Mike Elgan, Contributor

March 3, 2005

3 Min Read

The New York Post published a rumor today that quasi-rival, The New York Times, is planning to kill its popular Thursday 'Circuits' section and -- horror! -- replace it with a fashion and shopping section.

The question is: If true, what's a blogger to make of it?

The Post implied that the section was a byproduct of the giddy hype about technology that emerged during the tech boom of the late 1990s, and that it's being killed off because the concept is now old and stale.

I don't buy this theory for the simple reason that nothing is too old and stale for The New York Times.

Another theory, first voiced by PR blogger extraordinaire Steve Rubel, of "Micro Persuasion" fame, is that gadget blogs like Engadget and Gizmodo may have played a role in the decision.

Again, I don't agree.
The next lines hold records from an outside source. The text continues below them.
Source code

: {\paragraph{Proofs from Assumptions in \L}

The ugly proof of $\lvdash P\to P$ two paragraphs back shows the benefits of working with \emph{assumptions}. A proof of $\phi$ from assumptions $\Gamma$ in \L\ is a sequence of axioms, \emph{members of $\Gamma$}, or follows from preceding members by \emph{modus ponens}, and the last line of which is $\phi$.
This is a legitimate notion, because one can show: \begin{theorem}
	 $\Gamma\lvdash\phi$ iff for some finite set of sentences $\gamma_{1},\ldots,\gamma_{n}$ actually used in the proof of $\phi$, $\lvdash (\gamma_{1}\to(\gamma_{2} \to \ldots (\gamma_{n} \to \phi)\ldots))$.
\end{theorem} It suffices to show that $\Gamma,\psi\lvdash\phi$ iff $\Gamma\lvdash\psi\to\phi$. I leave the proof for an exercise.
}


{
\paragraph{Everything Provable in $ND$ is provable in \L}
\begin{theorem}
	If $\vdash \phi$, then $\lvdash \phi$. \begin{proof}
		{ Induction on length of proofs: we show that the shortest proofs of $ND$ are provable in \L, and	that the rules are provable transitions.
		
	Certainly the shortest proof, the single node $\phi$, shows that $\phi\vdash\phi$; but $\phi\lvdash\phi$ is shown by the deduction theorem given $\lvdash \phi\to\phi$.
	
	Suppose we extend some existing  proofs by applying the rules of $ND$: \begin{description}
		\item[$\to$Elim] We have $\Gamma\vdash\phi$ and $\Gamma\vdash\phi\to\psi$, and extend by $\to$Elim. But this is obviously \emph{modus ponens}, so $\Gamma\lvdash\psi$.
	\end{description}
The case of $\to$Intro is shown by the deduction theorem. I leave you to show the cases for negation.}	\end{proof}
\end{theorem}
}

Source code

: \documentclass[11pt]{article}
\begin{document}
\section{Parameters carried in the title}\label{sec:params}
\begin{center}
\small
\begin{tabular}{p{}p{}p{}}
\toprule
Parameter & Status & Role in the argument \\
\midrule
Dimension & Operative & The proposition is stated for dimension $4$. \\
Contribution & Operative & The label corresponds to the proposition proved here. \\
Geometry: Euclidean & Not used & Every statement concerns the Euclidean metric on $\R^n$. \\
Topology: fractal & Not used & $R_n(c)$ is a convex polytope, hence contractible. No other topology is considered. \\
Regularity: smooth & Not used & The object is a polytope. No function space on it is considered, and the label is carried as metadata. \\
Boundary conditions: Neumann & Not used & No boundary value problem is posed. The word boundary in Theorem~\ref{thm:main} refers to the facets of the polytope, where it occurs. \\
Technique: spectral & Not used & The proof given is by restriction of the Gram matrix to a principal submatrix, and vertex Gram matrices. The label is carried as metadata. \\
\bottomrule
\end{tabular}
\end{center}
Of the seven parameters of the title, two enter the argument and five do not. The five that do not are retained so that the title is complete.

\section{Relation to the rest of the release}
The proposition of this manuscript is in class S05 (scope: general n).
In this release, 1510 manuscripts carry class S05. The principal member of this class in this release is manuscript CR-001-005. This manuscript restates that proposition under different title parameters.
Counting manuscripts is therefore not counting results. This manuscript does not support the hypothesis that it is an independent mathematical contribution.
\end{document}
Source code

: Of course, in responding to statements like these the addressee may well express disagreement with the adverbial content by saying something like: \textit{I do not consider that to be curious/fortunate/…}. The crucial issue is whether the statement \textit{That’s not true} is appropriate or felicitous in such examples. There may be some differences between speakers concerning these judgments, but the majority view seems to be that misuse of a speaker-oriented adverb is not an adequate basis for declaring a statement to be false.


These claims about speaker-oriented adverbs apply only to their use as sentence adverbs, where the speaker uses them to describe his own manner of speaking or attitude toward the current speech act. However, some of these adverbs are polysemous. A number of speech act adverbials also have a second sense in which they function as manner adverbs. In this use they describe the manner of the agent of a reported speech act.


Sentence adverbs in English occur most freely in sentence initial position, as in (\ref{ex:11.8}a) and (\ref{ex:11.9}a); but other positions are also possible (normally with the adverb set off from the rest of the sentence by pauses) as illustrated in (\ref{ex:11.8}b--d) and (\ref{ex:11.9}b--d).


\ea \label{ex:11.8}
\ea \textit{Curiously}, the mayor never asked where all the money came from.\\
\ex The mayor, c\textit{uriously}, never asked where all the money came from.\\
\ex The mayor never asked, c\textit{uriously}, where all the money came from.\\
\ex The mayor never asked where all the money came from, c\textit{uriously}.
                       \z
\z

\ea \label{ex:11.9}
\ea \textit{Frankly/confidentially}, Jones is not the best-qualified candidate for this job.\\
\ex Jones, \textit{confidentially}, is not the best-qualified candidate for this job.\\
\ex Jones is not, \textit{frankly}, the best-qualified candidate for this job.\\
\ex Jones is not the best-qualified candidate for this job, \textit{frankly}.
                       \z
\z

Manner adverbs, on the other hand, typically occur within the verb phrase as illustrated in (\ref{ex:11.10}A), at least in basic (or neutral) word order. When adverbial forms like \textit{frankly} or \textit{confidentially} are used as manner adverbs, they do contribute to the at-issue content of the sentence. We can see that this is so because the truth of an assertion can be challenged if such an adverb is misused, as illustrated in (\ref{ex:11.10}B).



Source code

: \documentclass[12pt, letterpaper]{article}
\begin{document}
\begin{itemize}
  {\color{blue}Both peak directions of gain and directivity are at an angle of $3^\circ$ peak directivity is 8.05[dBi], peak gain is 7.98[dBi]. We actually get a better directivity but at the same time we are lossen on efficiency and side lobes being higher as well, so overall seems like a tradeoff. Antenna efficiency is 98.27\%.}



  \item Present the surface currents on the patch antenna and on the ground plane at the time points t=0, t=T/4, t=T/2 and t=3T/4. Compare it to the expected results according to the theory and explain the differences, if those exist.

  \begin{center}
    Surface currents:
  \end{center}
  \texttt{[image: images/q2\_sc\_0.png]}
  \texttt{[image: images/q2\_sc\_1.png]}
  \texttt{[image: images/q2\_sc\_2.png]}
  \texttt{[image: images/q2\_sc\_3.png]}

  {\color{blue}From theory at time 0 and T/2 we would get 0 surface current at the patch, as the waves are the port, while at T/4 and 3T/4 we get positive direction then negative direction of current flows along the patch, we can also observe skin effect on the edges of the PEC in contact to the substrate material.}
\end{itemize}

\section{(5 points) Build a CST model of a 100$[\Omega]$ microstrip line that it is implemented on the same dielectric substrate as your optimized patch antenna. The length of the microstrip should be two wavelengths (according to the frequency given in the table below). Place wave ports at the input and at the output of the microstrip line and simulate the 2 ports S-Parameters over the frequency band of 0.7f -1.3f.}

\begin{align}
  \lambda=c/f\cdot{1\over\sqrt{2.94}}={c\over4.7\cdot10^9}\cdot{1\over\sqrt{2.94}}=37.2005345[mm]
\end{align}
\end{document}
Gadget blogs, if anything, drive major hits to the online version of "Circuits" though links to stories in the section that are fresh enough or scoopish enough to warrant them. Duplicated readership of the print edition of The New York Times and the gadget blogs pretty much rounds to zero -- they're totally different audiences. Besides, The Grey Lady is famous for its snobbish apathy toward rivals. If The New York Times doesn't care what The Boston Globe, Chicago Tribune and The Los Angeles Times print, why would they care about Engadget and Gizmodo?

My theory is that, if the rumor is true, it had nothing to do with readers, but rather advertisers.

Readers of newspapers tend to think of their favorite daily as a one big newspaper with a bunch of different sections -- Current Events, Sports, Business, Fashion, The Arts, etc. But that's not how newspapers look at them.

Publishers see it from a business perspective. So to them a publication is two things: 1) a real newspaper that fulfils the paper's mission to inform and educate; and 2) fluffy topic sections like fashion, food, and lifestyles designed to maximize advertising dollars in order to subsidize the real newspaper.

The Times' "Circuits" section falls into the latter category. If the newspaper kills the section, it will be because they've determined that some other topic can make more money.

TV networks used to look at their programming this way. The nightly news was a public service money loser that gained the company credibility and was supported by idiotic-but-lucrative sitcoms and the like. (Nowadays it's all about entertainment-for-money on TV.) If a sitcom isn't bring in advertising dollars, you kill it and replace it with another one.

Which raises the question: Why doesn't "Circuits" bring in as much as fashion and shopping? The reason is that technology advertisers with money -- IBM, HP, Dell, etc. -- tend to want to be associated with the business section, rather than the gadget-and-geek section. And NYT ads are expensive. Most category advertisers either can't afford the NYT, or, if they can, want the credibility and audience they'll get in the business section.

For this longtime Times reader, the end of "Circuits" will be a sad day -- no matter what the reason.